Scan the records below for the line with "## The basics" and the line with "inferred from context.". Repeat those two lines and every line between them exactly, and nothing else.

START Dataset excerpts

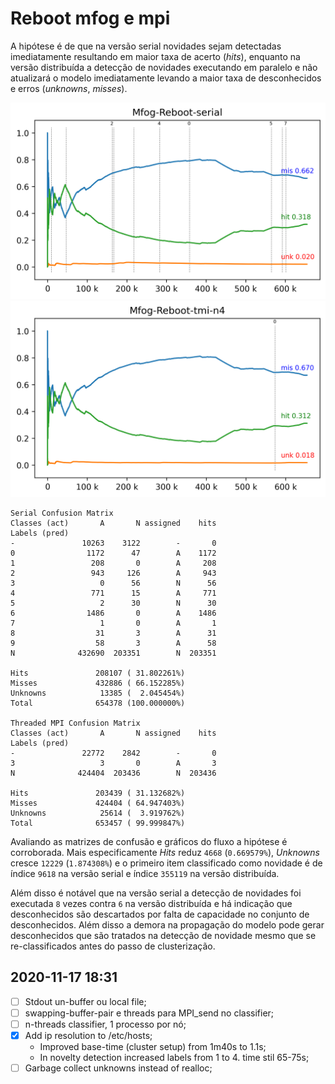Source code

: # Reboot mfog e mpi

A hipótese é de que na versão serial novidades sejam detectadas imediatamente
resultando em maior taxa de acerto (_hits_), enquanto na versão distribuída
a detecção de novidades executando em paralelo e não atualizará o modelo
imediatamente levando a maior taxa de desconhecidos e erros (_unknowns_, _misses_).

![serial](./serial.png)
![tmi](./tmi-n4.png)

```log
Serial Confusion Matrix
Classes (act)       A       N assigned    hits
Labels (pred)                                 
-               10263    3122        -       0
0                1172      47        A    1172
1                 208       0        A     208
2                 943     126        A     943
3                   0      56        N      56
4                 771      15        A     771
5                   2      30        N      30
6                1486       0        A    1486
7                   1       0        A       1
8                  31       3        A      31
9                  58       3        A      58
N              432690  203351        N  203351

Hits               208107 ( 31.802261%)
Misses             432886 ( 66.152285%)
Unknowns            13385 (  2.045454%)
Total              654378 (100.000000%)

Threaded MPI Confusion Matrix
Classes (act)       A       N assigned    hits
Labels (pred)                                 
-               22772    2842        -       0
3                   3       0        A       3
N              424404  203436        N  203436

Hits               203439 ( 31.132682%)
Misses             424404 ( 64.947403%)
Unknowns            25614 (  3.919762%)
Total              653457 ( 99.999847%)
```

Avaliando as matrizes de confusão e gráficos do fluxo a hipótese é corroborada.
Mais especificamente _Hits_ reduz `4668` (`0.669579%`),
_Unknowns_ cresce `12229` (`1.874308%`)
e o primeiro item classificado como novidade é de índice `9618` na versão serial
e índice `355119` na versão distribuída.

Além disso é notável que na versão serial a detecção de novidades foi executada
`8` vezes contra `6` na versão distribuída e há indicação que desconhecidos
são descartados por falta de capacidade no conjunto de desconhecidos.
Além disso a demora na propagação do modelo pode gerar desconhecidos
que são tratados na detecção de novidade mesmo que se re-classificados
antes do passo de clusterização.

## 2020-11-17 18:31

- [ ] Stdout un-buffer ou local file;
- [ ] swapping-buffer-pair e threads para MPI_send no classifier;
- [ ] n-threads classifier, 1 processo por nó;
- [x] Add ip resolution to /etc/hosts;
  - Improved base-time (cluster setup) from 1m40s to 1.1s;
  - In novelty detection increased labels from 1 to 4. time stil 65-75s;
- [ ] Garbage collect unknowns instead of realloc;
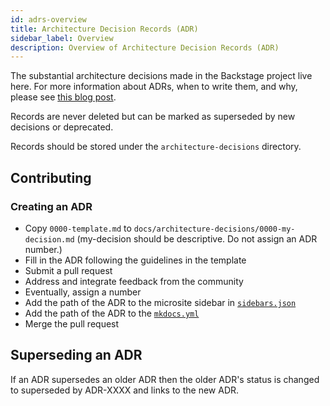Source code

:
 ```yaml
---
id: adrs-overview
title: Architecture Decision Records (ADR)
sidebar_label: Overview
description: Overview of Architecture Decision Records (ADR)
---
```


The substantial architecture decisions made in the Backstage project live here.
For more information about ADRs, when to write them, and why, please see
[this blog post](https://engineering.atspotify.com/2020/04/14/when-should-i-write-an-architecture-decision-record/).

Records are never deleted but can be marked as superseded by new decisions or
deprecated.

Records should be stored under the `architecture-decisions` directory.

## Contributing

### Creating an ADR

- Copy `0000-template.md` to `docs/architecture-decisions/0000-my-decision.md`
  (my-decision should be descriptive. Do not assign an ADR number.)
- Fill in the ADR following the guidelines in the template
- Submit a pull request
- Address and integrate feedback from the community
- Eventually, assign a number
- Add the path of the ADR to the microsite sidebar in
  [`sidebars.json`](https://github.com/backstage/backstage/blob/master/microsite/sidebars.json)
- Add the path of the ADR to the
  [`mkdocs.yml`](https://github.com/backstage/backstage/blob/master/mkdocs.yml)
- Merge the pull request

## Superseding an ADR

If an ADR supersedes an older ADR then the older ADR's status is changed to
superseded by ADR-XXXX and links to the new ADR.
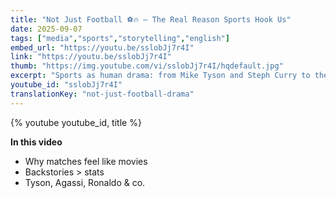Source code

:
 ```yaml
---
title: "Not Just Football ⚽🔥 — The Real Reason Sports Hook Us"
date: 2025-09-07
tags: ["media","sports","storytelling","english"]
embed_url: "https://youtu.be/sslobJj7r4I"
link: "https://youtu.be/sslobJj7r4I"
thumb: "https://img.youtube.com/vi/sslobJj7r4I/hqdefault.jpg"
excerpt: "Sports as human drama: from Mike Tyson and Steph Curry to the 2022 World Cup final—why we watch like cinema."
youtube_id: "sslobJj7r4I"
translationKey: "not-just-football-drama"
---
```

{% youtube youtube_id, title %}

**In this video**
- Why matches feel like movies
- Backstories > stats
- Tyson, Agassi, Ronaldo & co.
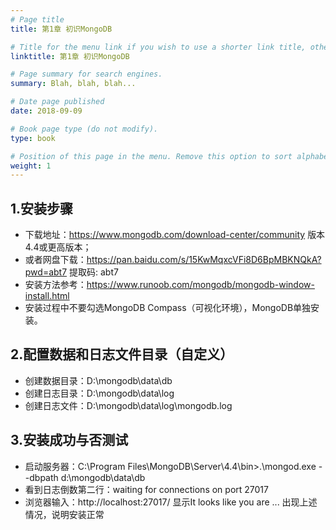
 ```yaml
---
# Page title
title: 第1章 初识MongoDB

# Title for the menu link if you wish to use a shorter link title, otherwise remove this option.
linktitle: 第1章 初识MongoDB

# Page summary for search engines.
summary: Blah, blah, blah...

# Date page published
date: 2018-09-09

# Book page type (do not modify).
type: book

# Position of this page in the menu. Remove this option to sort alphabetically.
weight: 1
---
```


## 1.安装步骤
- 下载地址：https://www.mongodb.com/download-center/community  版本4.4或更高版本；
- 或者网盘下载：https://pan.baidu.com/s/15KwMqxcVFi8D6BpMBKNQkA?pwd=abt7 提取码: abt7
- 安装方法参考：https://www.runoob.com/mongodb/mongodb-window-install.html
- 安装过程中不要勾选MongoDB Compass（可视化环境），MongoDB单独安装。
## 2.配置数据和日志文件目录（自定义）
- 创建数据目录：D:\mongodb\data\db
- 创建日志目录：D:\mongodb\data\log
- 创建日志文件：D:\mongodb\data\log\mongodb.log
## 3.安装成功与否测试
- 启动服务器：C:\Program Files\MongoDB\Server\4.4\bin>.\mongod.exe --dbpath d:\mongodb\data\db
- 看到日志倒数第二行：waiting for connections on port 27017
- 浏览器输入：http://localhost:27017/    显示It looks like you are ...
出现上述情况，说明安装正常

END Dataset excerpts
START Dataset excerpts

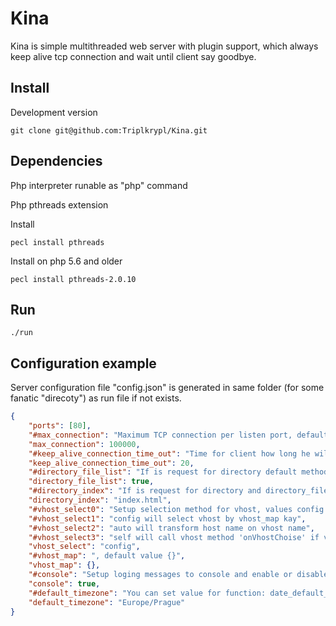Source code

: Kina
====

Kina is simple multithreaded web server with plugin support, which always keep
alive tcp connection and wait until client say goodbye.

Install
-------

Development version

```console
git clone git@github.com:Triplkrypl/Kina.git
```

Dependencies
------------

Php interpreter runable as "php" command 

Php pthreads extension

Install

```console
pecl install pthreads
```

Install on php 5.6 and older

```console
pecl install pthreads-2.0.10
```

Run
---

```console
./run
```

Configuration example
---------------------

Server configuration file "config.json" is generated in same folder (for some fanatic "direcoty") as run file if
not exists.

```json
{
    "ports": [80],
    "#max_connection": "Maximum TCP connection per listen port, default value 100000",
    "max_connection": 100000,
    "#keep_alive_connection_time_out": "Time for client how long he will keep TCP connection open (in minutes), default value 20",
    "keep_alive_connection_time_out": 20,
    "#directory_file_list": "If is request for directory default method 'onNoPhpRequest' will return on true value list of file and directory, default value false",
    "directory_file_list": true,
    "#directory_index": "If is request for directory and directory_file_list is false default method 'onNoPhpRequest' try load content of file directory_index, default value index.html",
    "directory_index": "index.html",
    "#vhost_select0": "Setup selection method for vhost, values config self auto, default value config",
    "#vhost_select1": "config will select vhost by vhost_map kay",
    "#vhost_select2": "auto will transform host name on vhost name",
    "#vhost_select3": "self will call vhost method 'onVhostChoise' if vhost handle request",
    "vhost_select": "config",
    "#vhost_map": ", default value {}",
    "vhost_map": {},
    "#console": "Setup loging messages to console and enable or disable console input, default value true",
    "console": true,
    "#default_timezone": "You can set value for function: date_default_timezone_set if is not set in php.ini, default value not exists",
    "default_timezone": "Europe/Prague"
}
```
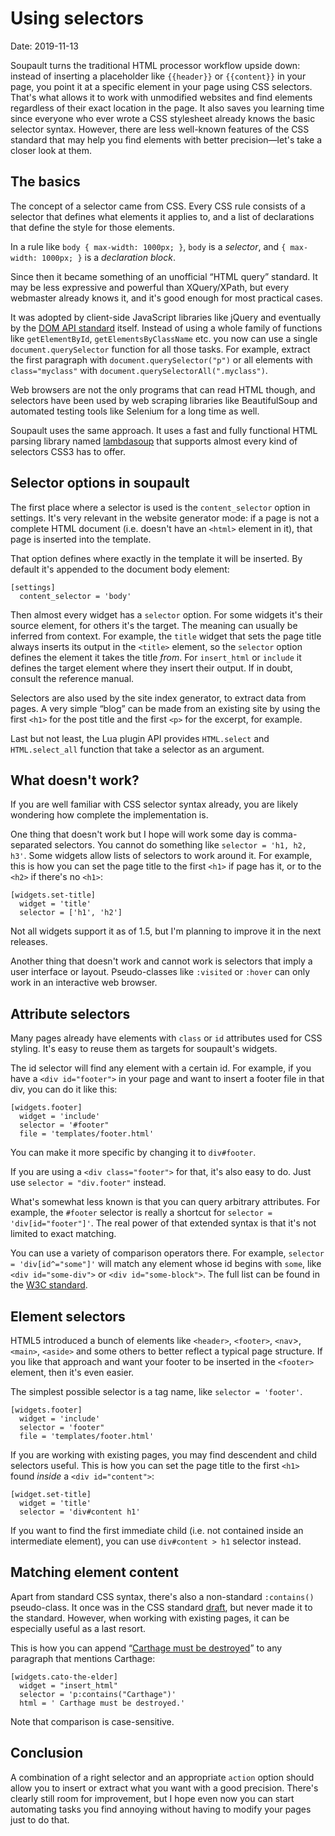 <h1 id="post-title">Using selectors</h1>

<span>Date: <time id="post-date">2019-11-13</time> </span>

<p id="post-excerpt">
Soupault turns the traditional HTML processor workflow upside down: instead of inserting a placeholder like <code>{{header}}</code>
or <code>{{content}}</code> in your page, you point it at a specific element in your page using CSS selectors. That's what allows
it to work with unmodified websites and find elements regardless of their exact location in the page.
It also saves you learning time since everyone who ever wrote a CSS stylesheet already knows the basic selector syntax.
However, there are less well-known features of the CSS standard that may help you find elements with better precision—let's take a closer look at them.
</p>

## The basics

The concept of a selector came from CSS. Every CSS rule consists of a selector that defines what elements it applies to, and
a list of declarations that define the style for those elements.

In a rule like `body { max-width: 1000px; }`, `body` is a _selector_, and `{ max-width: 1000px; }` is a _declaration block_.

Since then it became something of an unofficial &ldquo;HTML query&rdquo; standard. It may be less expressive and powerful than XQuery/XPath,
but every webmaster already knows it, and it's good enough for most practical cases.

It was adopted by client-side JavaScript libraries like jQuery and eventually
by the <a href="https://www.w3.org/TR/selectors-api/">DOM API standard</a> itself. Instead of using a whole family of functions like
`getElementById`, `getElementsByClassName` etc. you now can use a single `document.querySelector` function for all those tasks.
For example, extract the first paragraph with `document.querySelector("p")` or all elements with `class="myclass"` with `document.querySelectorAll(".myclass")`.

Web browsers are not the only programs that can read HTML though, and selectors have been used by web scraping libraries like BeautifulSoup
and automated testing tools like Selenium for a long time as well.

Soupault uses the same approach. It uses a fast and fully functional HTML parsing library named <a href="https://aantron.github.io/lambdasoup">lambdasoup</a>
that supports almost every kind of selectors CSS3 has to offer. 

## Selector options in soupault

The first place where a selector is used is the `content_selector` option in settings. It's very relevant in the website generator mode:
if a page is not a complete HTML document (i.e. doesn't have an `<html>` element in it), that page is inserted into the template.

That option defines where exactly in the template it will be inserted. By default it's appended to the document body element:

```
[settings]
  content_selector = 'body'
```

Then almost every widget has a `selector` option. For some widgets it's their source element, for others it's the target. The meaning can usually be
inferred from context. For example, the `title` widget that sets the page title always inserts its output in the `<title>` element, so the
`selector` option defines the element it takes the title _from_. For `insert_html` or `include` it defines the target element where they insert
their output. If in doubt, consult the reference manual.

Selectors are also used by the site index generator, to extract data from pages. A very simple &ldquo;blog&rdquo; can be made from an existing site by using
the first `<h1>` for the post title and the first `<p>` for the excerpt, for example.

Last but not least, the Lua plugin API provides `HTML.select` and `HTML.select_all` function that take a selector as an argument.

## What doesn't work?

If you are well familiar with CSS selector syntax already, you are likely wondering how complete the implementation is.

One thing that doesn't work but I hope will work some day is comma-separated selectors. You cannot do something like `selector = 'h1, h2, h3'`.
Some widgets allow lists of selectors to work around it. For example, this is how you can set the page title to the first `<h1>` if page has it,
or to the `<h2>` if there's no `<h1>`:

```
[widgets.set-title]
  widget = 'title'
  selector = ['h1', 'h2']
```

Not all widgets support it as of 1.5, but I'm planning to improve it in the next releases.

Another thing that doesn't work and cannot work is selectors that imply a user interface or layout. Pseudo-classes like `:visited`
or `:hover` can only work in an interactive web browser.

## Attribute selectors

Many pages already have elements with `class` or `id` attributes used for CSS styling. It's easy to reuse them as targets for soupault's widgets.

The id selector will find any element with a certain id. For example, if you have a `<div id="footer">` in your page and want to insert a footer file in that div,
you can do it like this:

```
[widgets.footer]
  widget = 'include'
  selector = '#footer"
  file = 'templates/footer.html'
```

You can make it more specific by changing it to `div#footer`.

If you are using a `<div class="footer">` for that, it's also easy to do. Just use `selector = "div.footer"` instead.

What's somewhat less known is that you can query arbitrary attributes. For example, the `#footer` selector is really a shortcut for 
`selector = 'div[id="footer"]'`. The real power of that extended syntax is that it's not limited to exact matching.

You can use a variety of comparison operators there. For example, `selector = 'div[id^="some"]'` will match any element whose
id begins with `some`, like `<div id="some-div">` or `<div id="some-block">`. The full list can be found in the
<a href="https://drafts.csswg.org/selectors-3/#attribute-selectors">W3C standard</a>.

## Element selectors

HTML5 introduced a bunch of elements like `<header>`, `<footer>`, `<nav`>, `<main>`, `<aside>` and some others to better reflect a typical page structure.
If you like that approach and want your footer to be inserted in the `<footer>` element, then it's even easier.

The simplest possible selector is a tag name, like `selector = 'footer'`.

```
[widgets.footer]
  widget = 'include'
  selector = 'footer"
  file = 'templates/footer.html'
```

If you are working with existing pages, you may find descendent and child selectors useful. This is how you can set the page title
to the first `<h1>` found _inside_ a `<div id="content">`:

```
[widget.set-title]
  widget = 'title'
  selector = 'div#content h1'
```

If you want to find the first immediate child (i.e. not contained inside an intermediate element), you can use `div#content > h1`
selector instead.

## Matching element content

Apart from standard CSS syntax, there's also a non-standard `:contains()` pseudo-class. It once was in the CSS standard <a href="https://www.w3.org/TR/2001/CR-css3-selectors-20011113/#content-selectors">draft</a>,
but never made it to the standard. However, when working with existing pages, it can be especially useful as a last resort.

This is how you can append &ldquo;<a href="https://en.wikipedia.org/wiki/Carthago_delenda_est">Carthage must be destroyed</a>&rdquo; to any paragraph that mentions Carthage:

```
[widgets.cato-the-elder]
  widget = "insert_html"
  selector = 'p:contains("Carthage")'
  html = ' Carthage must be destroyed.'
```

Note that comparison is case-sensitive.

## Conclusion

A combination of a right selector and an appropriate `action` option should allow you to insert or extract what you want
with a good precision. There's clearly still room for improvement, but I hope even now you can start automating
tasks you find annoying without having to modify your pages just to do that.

END Dataset excerpts
START Dataset excerpts

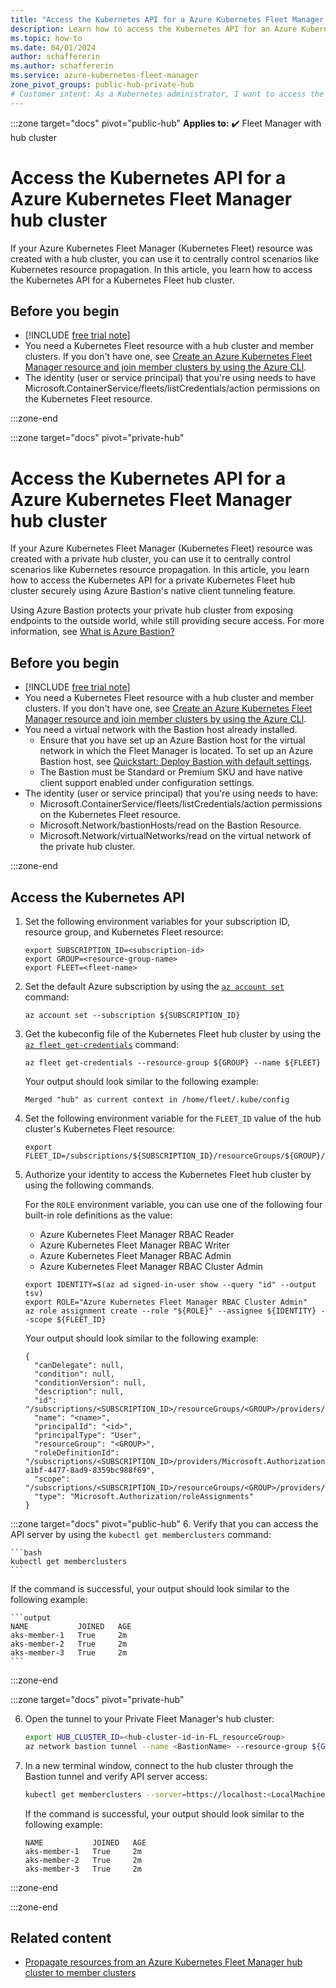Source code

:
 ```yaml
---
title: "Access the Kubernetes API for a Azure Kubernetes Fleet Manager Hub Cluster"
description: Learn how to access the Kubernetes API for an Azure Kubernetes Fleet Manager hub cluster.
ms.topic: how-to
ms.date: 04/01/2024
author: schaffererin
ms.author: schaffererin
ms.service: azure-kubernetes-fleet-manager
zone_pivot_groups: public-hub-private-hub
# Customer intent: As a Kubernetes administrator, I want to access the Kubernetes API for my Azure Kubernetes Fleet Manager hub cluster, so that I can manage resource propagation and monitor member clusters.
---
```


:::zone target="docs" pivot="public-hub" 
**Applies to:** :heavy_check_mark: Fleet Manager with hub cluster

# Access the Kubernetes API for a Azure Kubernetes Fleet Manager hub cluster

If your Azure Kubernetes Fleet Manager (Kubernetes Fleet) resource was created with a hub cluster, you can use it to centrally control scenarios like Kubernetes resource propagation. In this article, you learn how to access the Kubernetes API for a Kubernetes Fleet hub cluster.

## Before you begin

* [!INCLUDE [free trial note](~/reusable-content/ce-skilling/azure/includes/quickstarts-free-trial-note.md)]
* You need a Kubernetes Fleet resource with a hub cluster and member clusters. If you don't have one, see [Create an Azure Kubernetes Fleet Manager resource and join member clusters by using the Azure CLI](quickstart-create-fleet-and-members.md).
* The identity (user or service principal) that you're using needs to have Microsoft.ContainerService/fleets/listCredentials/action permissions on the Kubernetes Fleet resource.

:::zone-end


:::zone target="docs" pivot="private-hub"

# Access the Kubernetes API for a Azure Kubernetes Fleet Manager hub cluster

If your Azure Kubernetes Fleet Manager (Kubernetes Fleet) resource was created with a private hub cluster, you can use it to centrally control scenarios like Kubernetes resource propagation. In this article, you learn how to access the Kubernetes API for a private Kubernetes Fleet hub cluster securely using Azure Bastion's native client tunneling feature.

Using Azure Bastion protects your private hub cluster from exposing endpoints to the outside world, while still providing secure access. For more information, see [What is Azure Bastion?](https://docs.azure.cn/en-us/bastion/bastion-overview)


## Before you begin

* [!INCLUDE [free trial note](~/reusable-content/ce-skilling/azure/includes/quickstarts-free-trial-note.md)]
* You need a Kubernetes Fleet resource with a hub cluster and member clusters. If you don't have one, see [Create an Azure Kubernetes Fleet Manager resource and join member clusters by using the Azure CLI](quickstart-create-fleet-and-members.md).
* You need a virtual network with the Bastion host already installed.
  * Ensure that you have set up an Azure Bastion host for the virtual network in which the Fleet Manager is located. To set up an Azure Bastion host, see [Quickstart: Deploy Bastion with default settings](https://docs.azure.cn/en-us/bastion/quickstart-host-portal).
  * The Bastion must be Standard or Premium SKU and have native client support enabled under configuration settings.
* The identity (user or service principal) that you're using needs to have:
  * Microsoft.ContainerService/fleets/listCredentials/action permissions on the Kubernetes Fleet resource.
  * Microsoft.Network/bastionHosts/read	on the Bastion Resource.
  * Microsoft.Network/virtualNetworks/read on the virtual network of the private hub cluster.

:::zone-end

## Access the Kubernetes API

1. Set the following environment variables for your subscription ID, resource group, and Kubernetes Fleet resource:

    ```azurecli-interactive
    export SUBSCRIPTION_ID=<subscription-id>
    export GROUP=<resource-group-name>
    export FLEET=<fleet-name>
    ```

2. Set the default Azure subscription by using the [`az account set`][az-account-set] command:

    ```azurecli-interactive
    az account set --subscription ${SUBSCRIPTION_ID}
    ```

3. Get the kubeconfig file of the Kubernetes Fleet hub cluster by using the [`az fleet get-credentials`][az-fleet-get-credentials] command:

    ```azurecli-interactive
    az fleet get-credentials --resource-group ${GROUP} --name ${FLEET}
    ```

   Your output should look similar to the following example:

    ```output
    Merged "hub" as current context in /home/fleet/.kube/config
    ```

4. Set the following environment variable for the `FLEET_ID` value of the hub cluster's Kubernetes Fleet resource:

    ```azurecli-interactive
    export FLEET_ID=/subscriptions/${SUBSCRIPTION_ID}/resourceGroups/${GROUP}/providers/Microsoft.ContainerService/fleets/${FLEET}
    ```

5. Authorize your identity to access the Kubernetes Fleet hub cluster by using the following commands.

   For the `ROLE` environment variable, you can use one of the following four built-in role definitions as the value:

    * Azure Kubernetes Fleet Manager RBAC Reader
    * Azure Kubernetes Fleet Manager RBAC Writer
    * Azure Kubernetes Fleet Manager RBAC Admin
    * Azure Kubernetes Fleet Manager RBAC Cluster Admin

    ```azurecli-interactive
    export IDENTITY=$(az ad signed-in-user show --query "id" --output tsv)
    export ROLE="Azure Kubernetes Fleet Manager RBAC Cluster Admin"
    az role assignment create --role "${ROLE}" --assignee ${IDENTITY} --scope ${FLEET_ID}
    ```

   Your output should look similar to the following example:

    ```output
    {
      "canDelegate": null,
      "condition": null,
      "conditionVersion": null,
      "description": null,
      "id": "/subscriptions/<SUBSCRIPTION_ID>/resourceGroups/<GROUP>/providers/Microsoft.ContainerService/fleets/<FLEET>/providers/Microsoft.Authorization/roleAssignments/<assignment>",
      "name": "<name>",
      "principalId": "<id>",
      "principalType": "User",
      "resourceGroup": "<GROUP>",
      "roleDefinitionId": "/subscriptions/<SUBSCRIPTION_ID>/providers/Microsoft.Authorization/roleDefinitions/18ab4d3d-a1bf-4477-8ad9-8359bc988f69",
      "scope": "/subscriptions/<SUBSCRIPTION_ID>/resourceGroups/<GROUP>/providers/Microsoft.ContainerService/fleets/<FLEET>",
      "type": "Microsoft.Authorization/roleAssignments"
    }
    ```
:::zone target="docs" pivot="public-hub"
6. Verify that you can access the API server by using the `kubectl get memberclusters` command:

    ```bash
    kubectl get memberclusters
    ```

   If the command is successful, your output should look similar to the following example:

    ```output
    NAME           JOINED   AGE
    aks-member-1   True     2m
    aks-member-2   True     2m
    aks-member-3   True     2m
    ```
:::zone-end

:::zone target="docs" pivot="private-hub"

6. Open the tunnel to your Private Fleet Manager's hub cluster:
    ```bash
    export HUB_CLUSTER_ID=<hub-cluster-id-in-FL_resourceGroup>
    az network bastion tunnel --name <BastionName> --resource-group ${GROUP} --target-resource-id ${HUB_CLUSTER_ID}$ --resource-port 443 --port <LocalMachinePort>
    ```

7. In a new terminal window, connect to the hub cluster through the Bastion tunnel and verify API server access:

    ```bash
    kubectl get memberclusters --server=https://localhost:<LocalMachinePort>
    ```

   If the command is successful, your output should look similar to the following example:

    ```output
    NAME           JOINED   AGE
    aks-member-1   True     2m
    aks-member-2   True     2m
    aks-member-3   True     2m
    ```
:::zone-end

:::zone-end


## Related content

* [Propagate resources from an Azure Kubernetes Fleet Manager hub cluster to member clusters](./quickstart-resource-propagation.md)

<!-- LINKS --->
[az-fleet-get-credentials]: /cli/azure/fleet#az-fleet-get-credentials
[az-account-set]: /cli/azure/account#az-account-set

END Dataset excerpts

- **Finished exercise**:
## The basics

The concept of a selector came from CSS. Every CSS rule consists of a selector that defines what elements it applies to, and
a list of declarations that define the style for those elements.

In a rule like `body { max-width: 1000px; }`, `body` is a _selector_, and `{ max-width: 1000px; }` is a _declaration block_.

Since then it became something of an unofficial &ldquo;HTML query&rdquo; standard. It may be less expressive and powerful than XQuery/XPath,
but every webmaster already knows it, and it's good enough for most practical cases.

It was adopted by client-side JavaScript libraries like jQuery and eventually
by the <a href="https://www.w3.org/TR/selectors-api/">DOM API standard</a> itself. Instead of using a whole family of functions like
`getElementById`, `getElementsByClassName` etc. you now can use a single `document.querySelector` function for all those tasks.
For example, extract the first paragraph with `document.querySelector("p")` or all elements with `class="myclass"` with `document.querySelectorAll(".myclass")`.

Web browsers are not the only programs that can read HTML though, and selectors have been used by web scraping libraries like BeautifulSoup
and automated testing tools like Selenium for a long time as well.

Soupault uses the same approach. It uses a fast and fully functional HTML parsing library named <a href="https://aantron.github.io/lambdasoup">lambdasoup</a>
that supports almost every kind of selectors CSS3 has to offer. 

## Selector options in soupault

The first place where a selector is used is the `content_selector` option in settings. It's very relevant in the website generator mode:
if a page is not a complete HTML document (i.e. doesn't have an `<html>` element in it), that page is inserted into the template.

That option defines where exactly in the template it will be inserted. By default it's appended to the document body element:

```
[settings]
  content_selector = 'body'
```

Then almost every widget has a `selector` option. For some widgets it's their source element, for others it's the target. The meaning can usually be
inferred from context. For example, the `title` widget that sets the page title always inserts its output in the `<title>` element, so the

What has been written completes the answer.